--- In SokaGakkaiUnofficial@yahoogroups.com, "gaydave53" <gaydave53@...> wrote:
>
> Hello:
>
> As Ryuei requested, I've examined the Rooster Diagram in WND2...and
> I'm completely at a loss.
>
> Perhaps I understand the "Eternal Buddha" as merely the "Dharma
> Body", which obviously has no beginning and no end.
>
> However, this, according to Nichiren, is not the object of devotion
> of the Tientai School...of which Nichiren considered himself.
>
> According to this Gosho the "three bodies attained in the remote
> Past" have no beginning and no end...
>
> 1. Dharma body...that I get.
> 2. "Reward Body"...if that is defined as wisdom attained through
> buddhist practice, how can that have no beginning and no end?

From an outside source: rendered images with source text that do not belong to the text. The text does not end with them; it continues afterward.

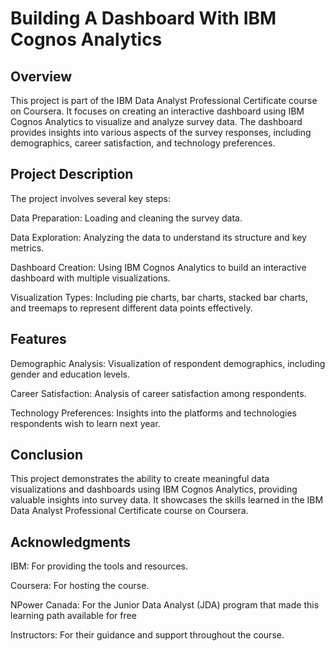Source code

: # Building A Dashboard With IBM Cognos Analytics

## Overview

This project is part of the IBM Data Analyst Professional Certificate course on Coursera. It focuses on creating an interactive dashboard using IBM Cognos Analytics to visualize and analyze survey data. The dashboard provides insights into various aspects of the survey responses, including demographics, career satisfaction, and technology preferences.

## Project Description

The project involves several key steps:

Data Preparation: Loading and cleaning the survey data.

Data Exploration: Analyzing the data to understand its structure and key metrics.

Dashboard Creation: Using IBM Cognos Analytics to build an interactive dashboard with multiple visualizations.

Visualization Types: Including pie charts, bar charts, stacked bar charts, and treemaps to represent different data points effectively.

## Features

Demographic Analysis: Visualization of respondent demographics, including gender and education levels.

Career Satisfaction: Analysis of career satisfaction among respondents.

Technology Preferences: Insights into the platforms and technologies respondents wish to learn next year.

## Conclusion

This project demonstrates the ability to create meaningful data visualizations and dashboards using IBM Cognos Analytics, providing valuable insights into survey data. It showcases the skills learned in the IBM Data Analyst Professional Certificate course on Coursera.

## Acknowledgments

IBM: For providing the tools and resources.

Coursera: For hosting the course.

NPower Canada: For the Junior Data Analyst (JDA) program that made this learning path available for free

Instructors: For their guidance and support throughout the course.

> 3. "Manifested body"...this i understand as the physical form...which
> is of course finite and transient.
>
> How can this "manifested body" have no beginning and no end"? What is
> this "manifested body"?
>
> I am completely at a loss here.
>
Yaaayy!!! Hurray! Now I am not the only one to see this! I have long been
challenged by
this myself. In other words, I too am at a loss regarding what Nichiren points
out here and
in several other gosho. I have some ideas, but not any real certainty. What I am
certain is
that most people reduce the Gohonzon to the Dharma-body, and for a long time now
it
has been clear to me that this is something Nichiren was critiquing not
advocating. This is
evident in the Opening of the Eyes, but the Rooster Diagram makes it glaringly
obvious.
What I am certain of though, is that T'ien-t'ai and Nichiren are pointing to
something
much more profound than the provisional ideas of worshipping the Dharma-body.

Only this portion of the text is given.